More to do!

We've been busy for a while. First it was the experiments, then Pennsic, then we got on a boat and traveled from Boston to Montreal and back. We are finally home for a while, but Cynthia wants to enter an SCA Arts and Science Competition, so has a deadline to get that together. In addition, since we got married, while at Pennsic, there's all sorts of name changing stuff to do!

So Cynthia needs to decides the format of the submission. We've decided to bring the pots, the two querns we have, a "faux" barley bundle from our kit. The pots as well as the imitation barley are obvious, but why two querns? 

Amazon purchased quern
The Amazon purchased quern, showing how many times grain needs to be ground to become flour. At top left, is the whole grain hulled barley. Then, left to right has been passed through the quern, once to five time to become finer. Just below the fifth, is the sixth, which is a reasonable flour. Also pictured is a bone spoon.
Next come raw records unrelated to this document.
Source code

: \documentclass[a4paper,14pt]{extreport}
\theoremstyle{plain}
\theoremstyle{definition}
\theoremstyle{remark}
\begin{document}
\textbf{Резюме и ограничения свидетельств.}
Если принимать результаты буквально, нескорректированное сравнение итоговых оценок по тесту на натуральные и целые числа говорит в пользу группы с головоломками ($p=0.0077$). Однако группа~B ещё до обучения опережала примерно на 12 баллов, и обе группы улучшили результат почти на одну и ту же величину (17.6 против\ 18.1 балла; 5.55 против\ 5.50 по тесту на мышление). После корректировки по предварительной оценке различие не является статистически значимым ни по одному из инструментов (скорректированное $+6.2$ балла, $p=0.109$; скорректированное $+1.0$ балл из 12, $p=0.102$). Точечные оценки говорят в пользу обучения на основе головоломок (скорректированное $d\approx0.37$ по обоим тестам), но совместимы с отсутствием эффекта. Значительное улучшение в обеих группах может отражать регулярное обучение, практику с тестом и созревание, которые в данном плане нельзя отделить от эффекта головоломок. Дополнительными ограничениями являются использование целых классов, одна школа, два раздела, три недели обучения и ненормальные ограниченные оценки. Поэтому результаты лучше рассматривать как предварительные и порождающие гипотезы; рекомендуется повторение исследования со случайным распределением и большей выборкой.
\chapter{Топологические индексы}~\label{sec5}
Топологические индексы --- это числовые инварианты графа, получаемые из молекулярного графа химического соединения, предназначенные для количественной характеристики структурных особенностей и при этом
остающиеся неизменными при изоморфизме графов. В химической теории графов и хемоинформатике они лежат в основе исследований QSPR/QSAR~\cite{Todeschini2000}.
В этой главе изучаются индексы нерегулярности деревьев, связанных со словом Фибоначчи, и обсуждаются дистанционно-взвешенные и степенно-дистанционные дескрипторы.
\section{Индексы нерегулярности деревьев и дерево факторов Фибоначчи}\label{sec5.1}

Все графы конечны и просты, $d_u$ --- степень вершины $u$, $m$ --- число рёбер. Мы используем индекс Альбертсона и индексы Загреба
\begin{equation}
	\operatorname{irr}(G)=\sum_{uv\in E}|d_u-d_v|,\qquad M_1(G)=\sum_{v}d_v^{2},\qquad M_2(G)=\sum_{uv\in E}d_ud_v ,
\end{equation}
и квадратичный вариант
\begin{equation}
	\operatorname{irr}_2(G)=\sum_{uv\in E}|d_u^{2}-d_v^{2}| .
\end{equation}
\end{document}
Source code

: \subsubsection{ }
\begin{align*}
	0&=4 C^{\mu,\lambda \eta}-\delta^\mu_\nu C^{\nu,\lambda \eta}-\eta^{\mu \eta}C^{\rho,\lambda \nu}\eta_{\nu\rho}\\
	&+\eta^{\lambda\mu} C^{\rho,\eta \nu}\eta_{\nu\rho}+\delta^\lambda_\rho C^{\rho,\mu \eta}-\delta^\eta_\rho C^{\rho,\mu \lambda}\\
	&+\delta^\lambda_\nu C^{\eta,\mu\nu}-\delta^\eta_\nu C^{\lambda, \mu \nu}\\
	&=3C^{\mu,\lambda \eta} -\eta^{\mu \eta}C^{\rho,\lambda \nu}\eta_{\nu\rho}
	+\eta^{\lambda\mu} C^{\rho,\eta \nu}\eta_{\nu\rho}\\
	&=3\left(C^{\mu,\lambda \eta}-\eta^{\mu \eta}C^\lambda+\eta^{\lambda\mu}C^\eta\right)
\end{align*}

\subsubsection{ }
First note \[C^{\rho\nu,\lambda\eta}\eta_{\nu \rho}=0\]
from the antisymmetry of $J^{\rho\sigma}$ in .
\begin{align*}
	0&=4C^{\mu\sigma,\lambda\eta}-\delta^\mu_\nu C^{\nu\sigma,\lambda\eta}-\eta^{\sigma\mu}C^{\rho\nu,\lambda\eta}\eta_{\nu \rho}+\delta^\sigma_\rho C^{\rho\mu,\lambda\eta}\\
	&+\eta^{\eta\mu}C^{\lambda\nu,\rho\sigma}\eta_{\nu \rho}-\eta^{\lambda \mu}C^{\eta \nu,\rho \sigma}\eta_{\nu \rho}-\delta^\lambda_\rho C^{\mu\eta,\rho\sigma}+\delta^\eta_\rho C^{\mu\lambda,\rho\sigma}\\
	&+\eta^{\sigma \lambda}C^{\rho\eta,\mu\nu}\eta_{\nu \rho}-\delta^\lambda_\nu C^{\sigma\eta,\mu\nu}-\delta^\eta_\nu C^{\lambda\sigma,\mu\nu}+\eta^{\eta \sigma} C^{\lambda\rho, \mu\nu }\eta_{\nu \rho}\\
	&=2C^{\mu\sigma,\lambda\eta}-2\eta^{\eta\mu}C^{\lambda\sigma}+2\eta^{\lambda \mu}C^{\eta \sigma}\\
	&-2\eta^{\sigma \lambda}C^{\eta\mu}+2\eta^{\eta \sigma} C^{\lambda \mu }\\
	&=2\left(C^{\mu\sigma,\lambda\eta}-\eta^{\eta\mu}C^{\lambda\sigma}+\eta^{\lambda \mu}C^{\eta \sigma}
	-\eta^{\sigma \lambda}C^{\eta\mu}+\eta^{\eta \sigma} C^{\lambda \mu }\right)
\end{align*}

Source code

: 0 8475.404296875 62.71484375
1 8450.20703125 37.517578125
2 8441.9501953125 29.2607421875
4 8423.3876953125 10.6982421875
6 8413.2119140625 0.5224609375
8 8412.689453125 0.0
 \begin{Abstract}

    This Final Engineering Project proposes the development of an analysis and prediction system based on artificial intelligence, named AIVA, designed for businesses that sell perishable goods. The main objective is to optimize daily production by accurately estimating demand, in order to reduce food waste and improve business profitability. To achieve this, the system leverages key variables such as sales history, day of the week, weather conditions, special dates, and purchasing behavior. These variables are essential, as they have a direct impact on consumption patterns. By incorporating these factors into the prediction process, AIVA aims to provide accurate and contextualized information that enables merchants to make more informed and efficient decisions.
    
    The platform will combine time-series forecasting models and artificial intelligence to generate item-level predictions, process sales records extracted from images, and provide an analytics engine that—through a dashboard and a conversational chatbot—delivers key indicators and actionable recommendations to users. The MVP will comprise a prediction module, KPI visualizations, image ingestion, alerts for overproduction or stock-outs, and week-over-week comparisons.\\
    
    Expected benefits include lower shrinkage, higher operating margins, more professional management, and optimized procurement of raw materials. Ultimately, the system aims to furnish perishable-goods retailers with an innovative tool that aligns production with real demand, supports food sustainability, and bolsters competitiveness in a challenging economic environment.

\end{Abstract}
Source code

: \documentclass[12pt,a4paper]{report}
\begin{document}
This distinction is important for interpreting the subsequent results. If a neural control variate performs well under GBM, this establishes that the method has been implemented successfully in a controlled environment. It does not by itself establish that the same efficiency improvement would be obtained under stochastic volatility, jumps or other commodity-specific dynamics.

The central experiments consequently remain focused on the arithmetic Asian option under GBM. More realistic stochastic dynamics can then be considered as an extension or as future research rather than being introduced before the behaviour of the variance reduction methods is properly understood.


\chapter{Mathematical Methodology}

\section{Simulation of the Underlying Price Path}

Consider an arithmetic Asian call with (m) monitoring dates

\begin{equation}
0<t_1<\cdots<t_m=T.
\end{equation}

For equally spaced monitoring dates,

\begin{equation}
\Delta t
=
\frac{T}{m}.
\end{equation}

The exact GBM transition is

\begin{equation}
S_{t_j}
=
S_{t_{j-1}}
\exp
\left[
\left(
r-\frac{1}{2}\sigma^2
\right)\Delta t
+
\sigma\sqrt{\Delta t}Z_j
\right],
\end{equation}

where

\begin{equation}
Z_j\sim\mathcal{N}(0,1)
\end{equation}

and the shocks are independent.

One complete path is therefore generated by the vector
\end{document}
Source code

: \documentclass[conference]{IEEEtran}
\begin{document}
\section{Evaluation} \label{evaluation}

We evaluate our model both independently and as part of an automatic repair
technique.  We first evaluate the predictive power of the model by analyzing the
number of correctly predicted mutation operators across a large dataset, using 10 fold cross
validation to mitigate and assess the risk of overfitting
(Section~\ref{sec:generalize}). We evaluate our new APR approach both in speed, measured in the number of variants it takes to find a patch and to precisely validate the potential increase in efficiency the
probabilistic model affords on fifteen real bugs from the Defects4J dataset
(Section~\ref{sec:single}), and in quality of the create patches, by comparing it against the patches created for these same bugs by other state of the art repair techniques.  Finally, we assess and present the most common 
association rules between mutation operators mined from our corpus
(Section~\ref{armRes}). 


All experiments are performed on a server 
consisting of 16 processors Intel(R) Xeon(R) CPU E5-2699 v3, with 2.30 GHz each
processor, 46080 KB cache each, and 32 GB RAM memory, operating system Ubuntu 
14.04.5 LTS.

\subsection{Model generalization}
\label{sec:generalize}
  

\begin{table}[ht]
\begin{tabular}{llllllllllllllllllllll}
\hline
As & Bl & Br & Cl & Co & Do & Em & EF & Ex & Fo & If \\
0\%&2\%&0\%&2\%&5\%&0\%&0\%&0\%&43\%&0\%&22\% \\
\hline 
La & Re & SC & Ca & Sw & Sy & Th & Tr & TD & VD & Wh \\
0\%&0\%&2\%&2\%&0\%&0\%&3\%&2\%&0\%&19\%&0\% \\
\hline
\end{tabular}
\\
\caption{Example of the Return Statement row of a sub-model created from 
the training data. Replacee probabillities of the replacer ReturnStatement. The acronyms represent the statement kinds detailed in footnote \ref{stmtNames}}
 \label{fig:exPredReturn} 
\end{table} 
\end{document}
I also have a reproduction quern, purchased from a reenactor. It's much larger. The grain goes into a central hole, rather than one offset, like the above. I believe this would allow longer contact of the grain with the grinding area, before it moves off.

I think what I'll do, is allow people to use the small one, and have the reproduction open to show the grinding area. This is in preparation for the next phase of experiments. GROUND barley as the start. Because the definition of porridge includes the term "meal" indicating a grinding process. “Porridge.” Merriam-Webster.com Dictionary, Merriam-Webster, https://www.merriam-webster.com/dictionary/porridge. Accessed 11 Aug. 2025. Derp. 

Even the RECIPE for Traveller's Porridge, in An Early Meal, by (Serra and Tunberg, 2013) indicates crushed or lightly ground. (oops, I missed that...)

Recipe for Traveller's Porridge 
So while it's not CRUCIAL to grind the barley, I think it'll help actually create porridge. It'll speed cooking time, which ought to decrease time on the fire. I am also curious about using any leftovers for a fry bread.

Future Directions!

This submission needs to be short and sweet. I ran across the 3 minute thesis. In the 3MT, the presenter has ONE slide and 3 minutes to get across the gist of their research thesis. I am going to work along those lines. One of the pictures I'd consider is this one!

Research is hard!
Working "above the fire" is difficult! Sadly, it doesn't meet the stated goal of the experiment, but it IS part of the chaîne opératoire of making a meal during the Viking Age. It's a LOT of work and not easy. There's a whole lot going into it. I want to start researching 'Before the Hearth'... The goal being to help people realize what the chaîne opératoire, or chain of operations, of making a meal was, during the Viking Age.

So, ideally, short, less than 5 minutes, focus, distill to a few slides. Maybe put some conclusions to the pots on index cards, so the experimental pots, speak for themselves?